**Task objective**
The result should be a full, exact repeat of the entries, free of pictures.

(Document images with source code)
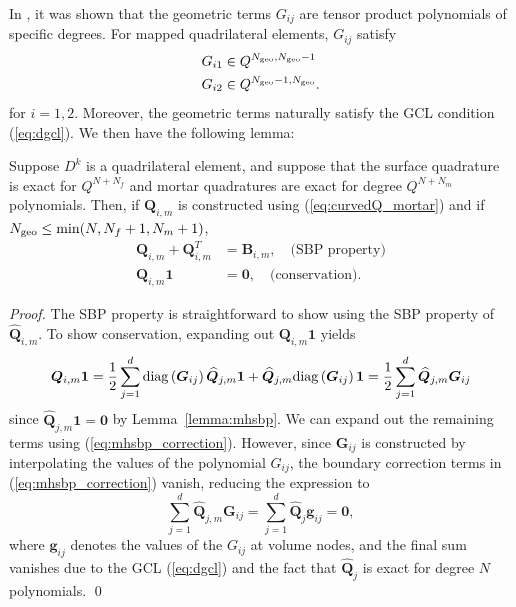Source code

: \documentclass{svjour3}                     %
\renewcommand{\hat}{\widehat}
\newcommand{\diag}[1]{{\rm diag}\LRp{#1}}
\newcommand{\LRp}[1]{\left( #1 \right)}
\renewcommand{\note}[1]{{\color{blue}{#1}}}
\begin{document}
In \cite{chan2019skew}, it was shown that the geometric terms $G_{ij}$ are tensor product polynomials of specific degrees.  For mapped quadrilateral elements, $G_{ij}$ satisfy
\begin{align*}
&G_{i1} \in Q^{N_{\rm geo},N_{\rm geo}-1}\\
&G_{i2} \in Q^{N_{\rm geo}-1,N_{\rm geo}}.
\end{align*}
for $i = 1,2$.  Moreover, the geometric terms naturally satisfy the GCL condition (\ref{eq:dgcl}).  We then have the following lemma:
\begin{lemma}
\label{lemma:Qmprops_2d}
Suppose $D^k$ is a quadrilateral element, and suppose that the surface quadrature is exact for $Q^{N+N_f}$ and mortar quadratures are exact for degree $Q^{N+N_m}$ polynomials.  Then, if $\bm{Q}_{i,m}$ is constructed using (\ref{eq:curvedQ_mortar}) and if $N_{\rm geo} \leq \min(N,N_f+1,N_m+1)$,
\begin{align*}
\bm{Q}_{i,m} + \bm{Q}_{i,m}^T &= \bm{B}_{i,m}, \quad \text{(SBP property)}\\
\bm{Q}_{i,m}\bm{1} &= \bm{0}, \quad \text{(conservation)}.
\end{align*}
\end{lemma}
\begin{proof}
The SBP property is straightforward to show using the SBP property of $\hat{\bm{Q}}_{i,m}$.  To show conservation, expanding out $\bm{Q}_{i,m}\bm{1} $ yields
\[
\bm{Q}_{i,m}\bm{1} = \frac{1}{2}\sum_{j=1}^d \diag{\bm{G}_{ij}}\hat{\bm{Q}}_{j,m}\bm{1} + \hat{\bm{Q}}_{j,m} \diag{\bm{G}_{ij}}\bm{1} = \frac{1}{2}\sum_{j=1}^d\hat{\bm{Q}}_{j,m} \bm{G}_{ij}
\]
since $\hat{\bm{Q}}_{j,m}\bm{1} = \bm{0}$ by Lemma~\ref{lemma:mhsbp}.  We can expand out the remaining terms using (\ref{eq:mhsbp_correction}).  However, since $\bm{G}_{ij}$ is constructed by interpolating the values of the polynomial $G_{ij}$, the boundary correction terms in (\ref{eq:mhsbp_correction}) vanish, reducing the expression to 
\[
\sum_{j=1}^d\hat{\bm{Q}}_{j,m} \bm{G}_{ij} = \sum_{j=1}^d\hat{\bm{Q}}_{j} \bm{g}_{ij} = \bm{0},
\]
where $\bm{g}_{ij}$ denotes the values of the $G_{ij}$ at volume nodes, and the final sum vanishes due to the GCL (\ref{eq:dgcl}) and the fact that $\hat{\bm{Q}}_j$ is exact for degree $N$ polynomials.  
\note{Fix to add in tensor product quadrature.}
\qed\end{proof}
\end{document}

**Your response**
Source code

: \documentclass{svjour3}                     %
\renewcommand{\hat}{\widehat}
\newcommand{\diag}[1]{{\rm diag}\LRp{#1}}
\newcommand{\LRp}[1]{\left( #1 \right)}
\renewcommand{\note}[1]{{\color{blue}{#1}}}
\begin{document}
In \cite{chan2019skew}, it was shown that the geometric terms $G_{ij}$ are tensor product polynomials of specific degrees.  For mapped quadrilateral elements, $G_{ij}$ satisfy
\begin{align*}
&G_{i1} \in Q^{N_{\rm geo},N_{\rm geo}-1}\\
&G_{i2} \in Q^{N_{\rm geo}-1,N_{\rm geo}}.
\end{align*}
for $i = 1,2$.  Moreover, the geometric terms naturally satisfy the GCL condition (\ref{eq:dgcl}).  We then have the following lemma:
\begin{lemma}
\label{lemma:Qmprops_2d}
Suppose $D^k$ is a quadrilateral element, and suppose that the surface quadrature is exact for $Q^{N+N_f}$ and mortar quadratures are exact for degree $Q^{N+N_m}$ polynomials.  Then, if $\bm{Q}_{i,m}$ is constructed using (\ref{eq:curvedQ_mortar}) and if $N_{\rm geo} \leq \min(N,N_f+1,N_m+1)$,
\begin{align*}
\bm{Q}_{i,m} + \bm{Q}_{i,m}^T &= \bm{B}_{i,m}, \quad \text{(SBP property)}\\
\bm{Q}_{i,m}\bm{1} &= \bm{0}, \quad \text{(conservation)}.
\end{align*}
\end{lemma}
\begin{proof}
The SBP property is straightforward to show using the SBP property of $\hat{\bm{Q}}_{i,m}$.  To show conservation, expanding out $\bm{Q}_{i,m}\bm{1} $ yields
\[
\bm{Q}_{i,m}\bm{1} = \frac{1}{2}\sum_{j=1}^d \diag{\bm{G}_{ij}}\hat{\bm{Q}}_{j,m}\bm{1} + \hat{\bm{Q}}_{j,m} \diag{\bm{G}_{ij}}\bm{1} = \frac{1}{2}\sum_{j=1}^d\hat{\bm{Q}}_{j,m} \bm{G}_{ij}
\]
since $\hat{\bm{Q}}_{j,m}\bm{1} = \bm{0}$ by Lemma~\ref{lemma:mhsbp}.  We can expand out the remaining terms using (\ref{eq:mhsbp_correction}).  However, since $\bm{G}_{ij}$ is constructed by interpolating the values of the polynomial $G_{ij}$, the boundary correction terms in (\ref{eq:mhsbp_correction}) vanish, reducing the expression to 
\[
\sum_{j=1}^d\hat{\bm{Q}}_{j,m} \bm{G}_{ij} = \sum_{j=1}^d\hat{\bm{Q}}_{j} \bm{g}_{ij} = \bm{0},
\]
where $\bm{g}_{ij}$ denotes the values of the $G_{ij}$ at volume nodes, and the final sum vanishes due to the GCL (\ref{eq:dgcl}) and the fact that $\hat{\bm{Q}}_j$ is exact for degree $N$ polynomials.  
\note{Fix to add in tensor product quadrature.}
\qed\end{proof}
\end{document}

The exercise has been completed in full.